A verbatim copy of all the data is required, minus any images.

--------------------------------

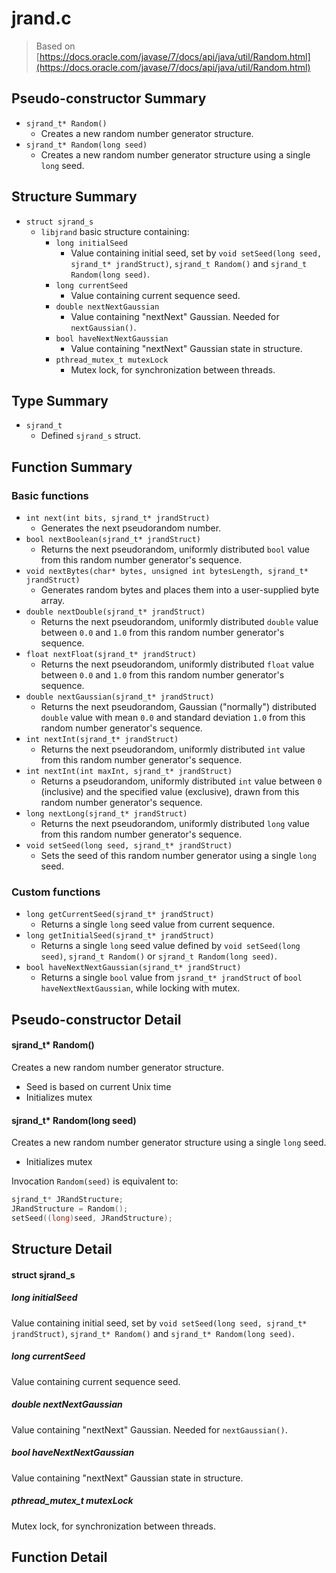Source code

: # jrand.c
> Based on [https://docs.oracle.com/javase/7/docs/api/java/util/Random.html](https://docs.oracle.com/javase/7/docs/api/java/util/Random.html)

## Pseudo-constructor Summary
 - `sjrand_t* Random()`
   - Creates a new random number generator structure.
 - `sjrand_t* Random(long seed)`
   - Creates a new random number generator structure using a single `long` seed.

## Structure Summary
 - `struct sjrand_s`
   - `libjrand` basic structure containing:
     - `long initialSeed`
       - Value containing initial seed, set by `void setSeed(long seed, sjrand_t* jrandStruct)`, `sjrand_t Random()` and `sjrand_t Random(long seed)`.
     - `long currentSeed`
       - Value containing current sequence seed.
     - `double nextNextGaussian`
       - Value containing "nextNext" Gaussian. Needed for `nextGaussian()`.
     - `bool haveNextNextGaussian`
       - Value containing "nextNext" Gaussian state in structure.
     - `pthread_mutex_t mutexLock`
       - Mutex lock, for synchronization between threads.

## Type Summary
 - `sjrand_t`
   - Defined `sjrand_s` struct.

## Function Summary

### Basic functions
 - `int next(int bits, sjrand_t* jrandStruct)`
   - Generates the next pseudorandom number.
 - `bool nextBoolean(sjrand_t* jrandStruct)`
   - Returns the next pseudorandom, uniformly distributed `bool` value from this random number generator's sequence.
 - `void nextBytes(char* bytes, unsigned int bytesLength, sjrand_t* jrandStruct)`
   - Generates random bytes and places them into a user-supplied byte array.
 - `double nextDouble(sjrand_t* jrandStruct)`
   - Returns the next pseudorandom, uniformly distributed `double` value between `0.0` and `1.0` from this random number generator's sequence.
 - `float nextFloat(sjrand_t* jrandStruct)`
   - Returns the next pseudorandom, uniformly distributed `float` value between `0.0` and `1.0` from this random number generator's sequence.
 - `double nextGaussian(sjrand_t* jrandStruct)`
   - Returns the next pseudorandom, Gaussian ("normally") distributed `double` value with mean `0.0` and standard deviation `1.0` from this random number generator's sequence.
 - `int nextInt(sjrand_t* jrandStruct)`
   - Returns the next pseudorandom, uniformly distributed `int` value from this random number generator's sequence.
 - `int nextInt(int maxInt, sjrand_t* jrandStruct)`
   - Returns a pseudorandom, uniformly distributed `int` value between `0` (inclusive) and the specified value (exclusive), drawn from this random number generator's sequence.
 - `long nextLong(sjrand_t* jrandStruct)`
   - Returns the next pseudorandom, uniformly distributed `long` value from this random number generator's sequence.
 - `void setSeed(long seed, sjrand_t* jrandStruct)`
   - Sets the seed of this random number generator using a single `long` seed.

### Custom functions
 - `long getCurrentSeed(sjrand_t* jrandStruct)`
   - Returns a single `long` seed value from current sequence.
 - `long getInitialSeed(sjrand_t* jrandStruct)`
   - Returns a single `long` seed value defined by `void setSeed(long seed)`, `sjrand_t Random()` or `sjrand_t Random(long seed)`.
 - `bool haveNextNextGaussian(sjrand_t* jrandStruct)`
   - Returns a single `bool` value from `jsrand_t* jrandStruct` of `bool haveNextNextGaussian`, while locking with mutex.

## Pseudo-constructor Detail

#### sjrand_t* Random()
Creates a new random number generator structure. 
 - Seed is based on current Unix time
 - Initializes mutex

#### sjrand_t* Random(long seed)
Creates a new random number generator structure using a single `long` seed.
 - Initializes mutex

Invocation `Random(seed)` is equivalent to:
```C
sjrand_t* JRandStructure;
JRandStructure = Random();
setSeed((long)seed, JRandStructure);
```

## Structure Detail

#### struct sjrand_s

##### long initialSeed
Value containing initial seed, set by `void setSeed(long seed, sjrand_t* jrandStruct)`, `sjrand_t* Random()` and `sjrand_t* Random(long seed)`.

##### long currentSeed
Value containing current sequence seed.

##### double nextNextGaussian
Value containing "nextNext" Gaussian. Needed for `nextGaussian()`.

##### bool haveNextNextGaussian
Value containing "nextNext" Gaussian state in structure.

##### pthread_mutex_t mutexLock
Mutex lock, for synchronization between threads.

## Function Detail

--------------------------------

→ YOUR SOLUTION
Source code

: # jrand.c
> Based on [https://docs.oracle.com/javase/7/docs/api/java/util/Random.html](https://docs.oracle.com/javase/7/docs/api/java/util/Random.html)

## Pseudo-constructor Summary
 - `sjrand_t* Random()`
   - Creates a new random number generator structure.
 - `sjrand_t* Random(long seed)`
   - Creates a new random number generator structure using a single `long` seed.

## Structure Summary
 - `struct sjrand_s`
   - `libjrand` basic structure containing:
     - `long initialSeed`
       - Value containing initial seed, set by `void setSeed(long seed, sjrand_t* jrandStruct)`, `sjrand_t Random()` and `sjrand_t Random(long seed)`.
     - `long currentSeed`
       - Value containing current sequence seed.
     - `double nextNextGaussian`
       - Value containing "nextNext" Gaussian. Needed for `nextGaussian()`.
     - `bool haveNextNextGaussian`
       - Value containing "nextNext" Gaussian state in structure.
     - `pthread_mutex_t mutexLock`
       - Mutex lock, for synchronization between threads.

## Type Summary
 - `sjrand_t`
   - Defined `sjrand_s` struct.

## Function Summary

### Basic functions
 - `int next(int bits, sjrand_t* jrandStruct)`
   - Generates the next pseudorandom number.
 - `bool nextBoolean(sjrand_t* jrandStruct)`
   - Returns the next pseudorandom, uniformly distributed `bool` value from this random number generator's sequence.
 - `void nextBytes(char* bytes, unsigned int bytesLength, sjrand_t* jrandStruct)`
   - Generates random bytes and places them into a user-supplied byte array.
 - `double nextDouble(sjrand_t* jrandStruct)`
   - Returns the next pseudorandom, uniformly distributed `double` value between `0.0` and `1.0` from this random number generator's sequence.
 - `float nextFloat(sjrand_t* jrandStruct)`
   - Returns the next pseudorandom, uniformly distributed `float` value between `0.0` and `1.0` from this random number generator's sequence.
 - `double nextGaussian(sjrand_t* jrandStruct)`
   - Returns the next pseudorandom, Gaussian ("normally") distributed `double` value with mean `0.0` and standard deviation `1.0` from this random number generator's sequence.
 - `int nextInt(sjrand_t* jrandStruct)`
   - Returns the next pseudorandom, uniformly distributed `int` value from this random number generator's sequence.
 - `int nextInt(int maxInt, sjrand_t* jrandStruct)`
   - Returns a pseudorandom, uniformly distributed `int` value between `0` (inclusive) and the specified value (exclusive), drawn from this random number generator's sequence.
 - `long nextLong(sjrand_t* jrandStruct)`
   - Returns the next pseudorandom, uniformly distributed `long` value from this random number generator's sequence.
 - `void setSeed(long seed, sjrand_t* jrandStruct)`
   - Sets the seed of this random number generator using a single `long` seed.

### Custom functions
 - `long getCurrentSeed(sjrand_t* jrandStruct)`
   - Returns a single `long` seed value from current sequence.
 - `long getInitialSeed(sjrand_t* jrandStruct)`
   - Returns a single `long` seed value defined by `void setSeed(long seed)`, `sjrand_t Random()` or `sjrand_t Random(long seed)`.
 - `bool haveNextNextGaussian(sjrand_t* jrandStruct)`
   - Returns a single `bool` value from `jsrand_t* jrandStruct` of `bool haveNextNextGaussian`, while locking with mutex.

## Pseudo-constructor Detail

#### sjrand_t* Random()
Creates a new random number generator structure. 
 - Seed is based on current Unix time
 - Initializes mutex

#### sjrand_t* Random(long seed)
Creates a new random number generator structure using a single `long` seed.
 - Initializes mutex

Invocation `Random(seed)` is equivalent to:
```C
sjrand_t* JRandStructure;
JRandStructure = Random();
setSeed((long)seed, JRandStructure);
```

## Structure Detail

#### struct sjrand_s

##### long initialSeed
Value containing initial seed, set by `void setSeed(long seed, sjrand_t* jrandStruct)`, `sjrand_t* Random()` and `sjrand_t* Random(long seed)`.

##### long currentSeed
Value containing current sequence seed.

##### double nextNextGaussian
Value containing "nextNext" Gaussian. Needed for `nextGaussian()`.

##### bool haveNextNextGaussian
Value containing "nextNext" Gaussian state in structure.

##### pthread_mutex_t mutexLock
Mutex lock, for synchronization between threads.

## Function Detail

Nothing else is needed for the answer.